While some suggest half the city’s population of 60,000 died, he believes it could have been as high as two-thirds. Years later, in 1357, merchants were trying to get a tax cut because a third of all property in the city was empty.
Sloane spent nearly 10 years researching his book, poring over records and excavation reports. Many records are missing. Names of those buried in three emergency cemeteries seem not to have been recorded.
However, Sloane found a valuable resource in records from the Court of Hustings, of wills made and then enacted during the plague years. As the disease gripped — in October 1348 rather than the late summer others suggested, reaching its height in April 1349 — the numbers of wills soared as panic-stricken wealthy citizens realized their deaths were probably imminent.
On Feb. 5, 1349, Johanna Ely, her husband already dead, arranged provision for her children, Richard and Johanna. She left them property, spelled out which beds and even pots and pans each was to receive, and placed them in the guardianship of her own mother. She was dead within 72 hours.
It appeared to citizens that everyone might die. Richard de Shordych left goods and money to his son Benedict when he died in early March: his son outlived him by two weeks.

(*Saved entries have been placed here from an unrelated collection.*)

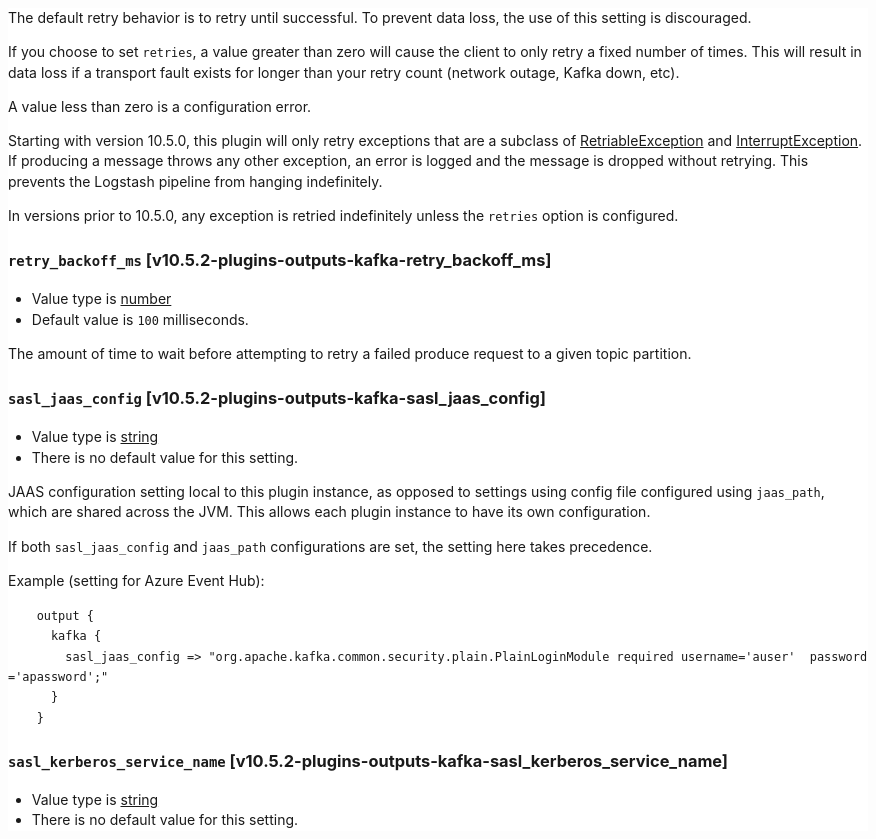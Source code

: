 The default retry behavior is to retry until successful. To prevent data loss, the use of this setting is discouraged.

If you choose to set `retries`, a value greater than zero will cause the client to only retry a fixed number of times. This will result in data loss if a transport fault exists for longer than your retry count (network outage, Kafka down, etc).

A value less than zero is a configuration error.

Starting with version 10.5.0, this plugin will only retry exceptions that are a subclass of [RetriableException](https://kafka.apache.org/24/javadoc/org/apache/kafka/common/errors/RetriableException.html) and [InterruptException](https://kafka.apache.org/24/javadoc/org/apache/kafka/common/errors/InterruptException.html). If producing a message throws any other exception, an error is logged and the message is dropped without retrying. This prevents the Logstash pipeline from hanging indefinitely.

In versions prior to 10.5.0, any exception is retried indefinitely unless the `retries` option is configured.

### `retry_backoff_ms` [v10.5.2-plugins-outputs-kafka-retry_backoff_ms]

* Value type is [number](/lsr/value-types.md#number)
* Default value is `100` milliseconds.

The amount of time to wait before attempting to retry a failed produce request to a given topic partition.

### `sasl_jaas_config` [v10.5.2-plugins-outputs-kafka-sasl_jaas_config]

* Value type is [string](/lsr/value-types.md#string)
* There is no default value for this setting.

JAAS configuration setting local to this plugin instance, as opposed to settings using config file configured using `jaas_path`, which are shared across the JVM. This allows each plugin instance to have its own configuration.

If both `sasl_jaas_config` and `jaas_path` configurations are set, the setting here takes precedence.

Example (setting for Azure Event Hub):

```
    output {
      kafka {
        sasl_jaas_config => "org.apache.kafka.common.security.plain.PlainLoginModule required username='auser'  password='apassword';"
      }
    }
```

### `sasl_kerberos_service_name` [v10.5.2-plugins-outputs-kafka-sasl_kerberos_service_name]

* Value type is [string](/lsr/value-types.md#string)
* There is no default value for this setting.
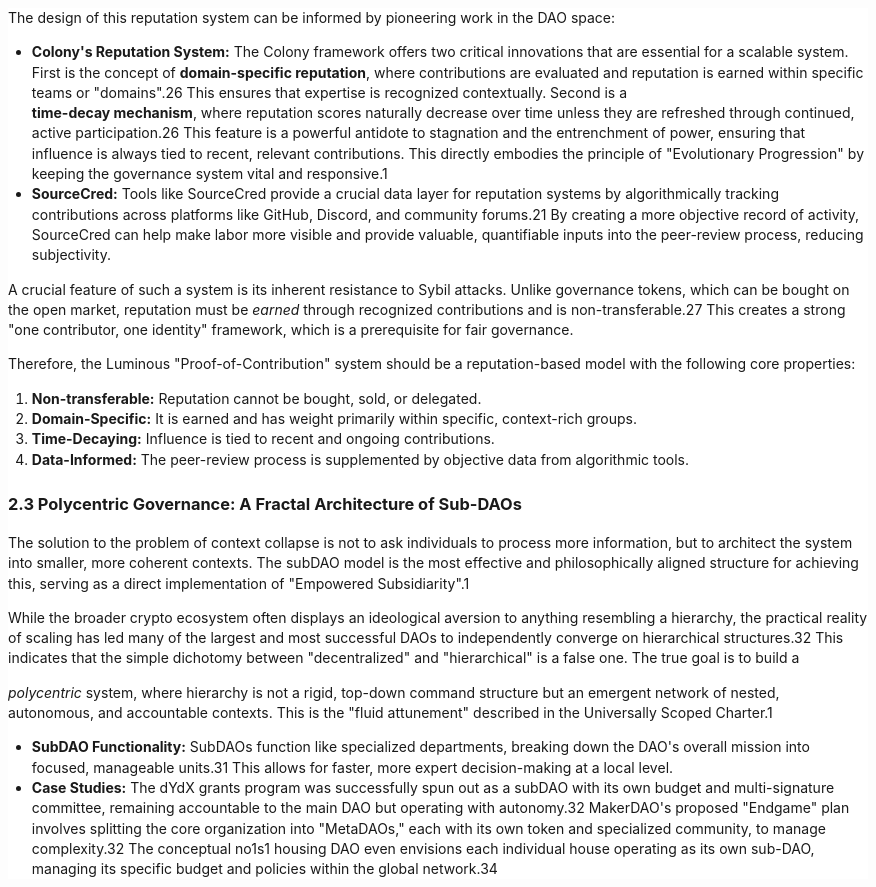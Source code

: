 The design of this reputation system can be informed by pioneering work in the DAO space:

* **Colony's Reputation System:** The Colony framework offers two critical innovations that are essential for a scalable system. First is the concept of **domain-specific reputation**, where contributions are evaluated and reputation is earned within specific teams or "domains".26 This ensures that expertise is recognized contextually. Second is a  
  **time-decay mechanism**, where reputation scores naturally decrease over time unless they are refreshed through continued, active participation.26 This feature is a powerful antidote to stagnation and the entrenchment of power, ensuring that influence is always tied to recent, relevant contributions. This directly embodies the principle of "Evolutionary Progression" by keeping the governance system vital and responsive.1  
* **SourceCred:** Tools like SourceCred provide a crucial data layer for reputation systems by algorithmically tracking contributions across platforms like GitHub, Discord, and community forums.21 By creating a more objective record of activity, SourceCred can help make labor more visible and provide valuable, quantifiable inputs into the peer-review process, reducing subjectivity.

A crucial feature of such a system is its inherent resistance to Sybil attacks. Unlike governance tokens, which can be bought on the open market, reputation must be *earned* through recognized contributions and is non-transferable.27 This creates a strong "one contributor, one identity" framework, which is a prerequisite for fair governance.

Therefore, the Luminous "Proof-of-Contribution" system should be a reputation-based model with the following core properties:

1. **Non-transferable:** Reputation cannot be bought, sold, or delegated.  
2. **Domain-Specific:** It is earned and has weight primarily within specific, context-rich groups.  
3. **Time-Decaying:** Influence is tied to recent and ongoing contributions.  
4. **Data-Informed:** The peer-review process is supplemented by objective data from algorithmic tools.

### **2.3 Polycentric Governance: A Fractal Architecture of Sub-DAOs**

The solution to the problem of context collapse is not to ask individuals to process more information, but to architect the system into smaller, more coherent contexts. The subDAO model is the most effective and philosophically aligned structure for achieving this, serving as a direct implementation of "Empowered Subsidiarity".1

While the broader crypto ecosystem often displays an ideological aversion to anything resembling a hierarchy, the practical reality of scaling has led many of the largest and most successful DAOs to independently converge on hierarchical structures.32 This indicates that the simple dichotomy between "decentralized" and "hierarchical" is a false one. The true goal is to build a

*polycentric* system, where hierarchy is not a rigid, top-down command structure but an emergent network of nested, autonomous, and accountable contexts. This is the "fluid attunement" described in the Universally Scoped Charter.1

* **SubDAO Functionality:** SubDAOs function like specialized departments, breaking down the DAO's overall mission into focused, manageable units.31 This allows for faster, more expert decision-making at a local level.  
* **Case Studies:** The dYdX grants program was successfully spun out as a subDAO with its own budget and multi-signature committee, remaining accountable to the main DAO but operating with autonomy.32 MakerDAO's proposed "Endgame" plan involves splitting the core organization into "MetaDAOs," each with its own token and specialized community, to manage complexity.32 The conceptual no1s1 housing DAO even envisions each individual house operating as its own sub-DAO, managing its specific budget and policies within the global network.34
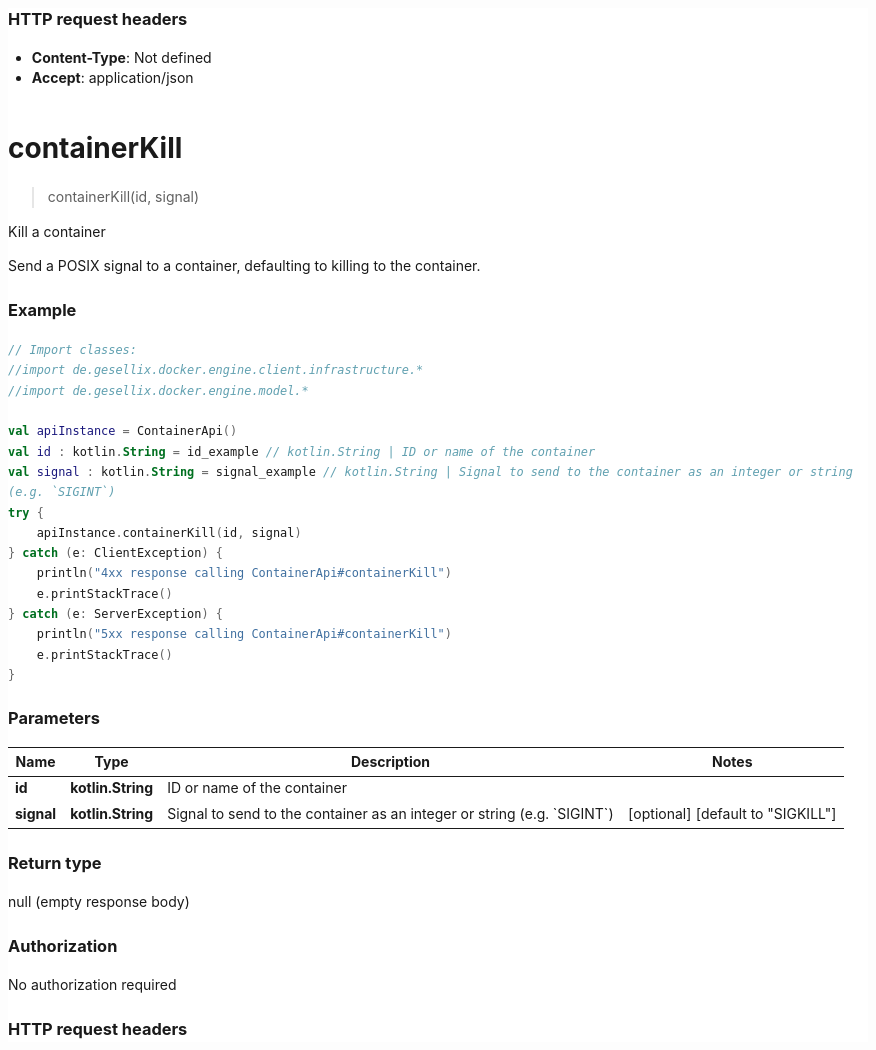 ### HTTP request headers

 - **Content-Type**: Not defined
 - **Accept**: application/json

<a name="containerKill"></a>
# **containerKill**
> containerKill(id, signal)

Kill a container

Send a POSIX signal to a container, defaulting to killing to the container. 

### Example
```kotlin
// Import classes:
//import de.gesellix.docker.engine.client.infrastructure.*
//import de.gesellix.docker.engine.model.*

val apiInstance = ContainerApi()
val id : kotlin.String = id_example // kotlin.String | ID or name of the container
val signal : kotlin.String = signal_example // kotlin.String | Signal to send to the container as an integer or string (e.g. `SIGINT`)
try {
    apiInstance.containerKill(id, signal)
} catch (e: ClientException) {
    println("4xx response calling ContainerApi#containerKill")
    e.printStackTrace()
} catch (e: ServerException) {
    println("5xx response calling ContainerApi#containerKill")
    e.printStackTrace()
}
```

### Parameters

Name | Type | Description  | Notes
------------- | ------------- | ------------- | -------------
 **id** | **kotlin.String**| ID or name of the container |
 **signal** | **kotlin.String**| Signal to send to the container as an integer or string (e.g. &#x60;SIGINT&#x60;) | [optional] [default to &quot;SIGKILL&quot;]

### Return type

null (empty response body)

### Authorization

No authorization required

### HTTP request headers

Money, youth and formerly robust good health were no protection. Edward III’s own daughter, Joan, sailed for Spain to marry Pedro, heir to the throne of Castile. She would never see her wedding day as she died of the plague within 10 days of landing.
John of Reading, a monk in Westminster, left one of the few witness accounts. He described deaths happening so fast there was “death without sorrow, marriage without affection, self-imposed penance, want without poverty, and flight without escape.”
In Rochester, William of Dene wrote that nobody could be found to bury the dead, “but men and women carried the bodies of their own little ones to church on their shoulders and threw them into mass graves from which arose such a stink that it was barely possible for anyone to go past a churchyard.”
Sloane estimates that people living near the cemetery at Aldersgate, which is now buried under Charterhouse Square, in Smithfield, would have seen a corpse carried past every five minutes.
He believes there was little difference in mortality rates between rich and poor, because they lived so closely packed together. The plague, he is convinced, spread from person to person.
Mortality continued to rise throughout the bitterly cold winter, when fleas could not have survived, and there is no evidence of enough rats.
Black rat skeletons have been found at some 14th century sites, but not in high enough numbers to make them the plague carriers, he said.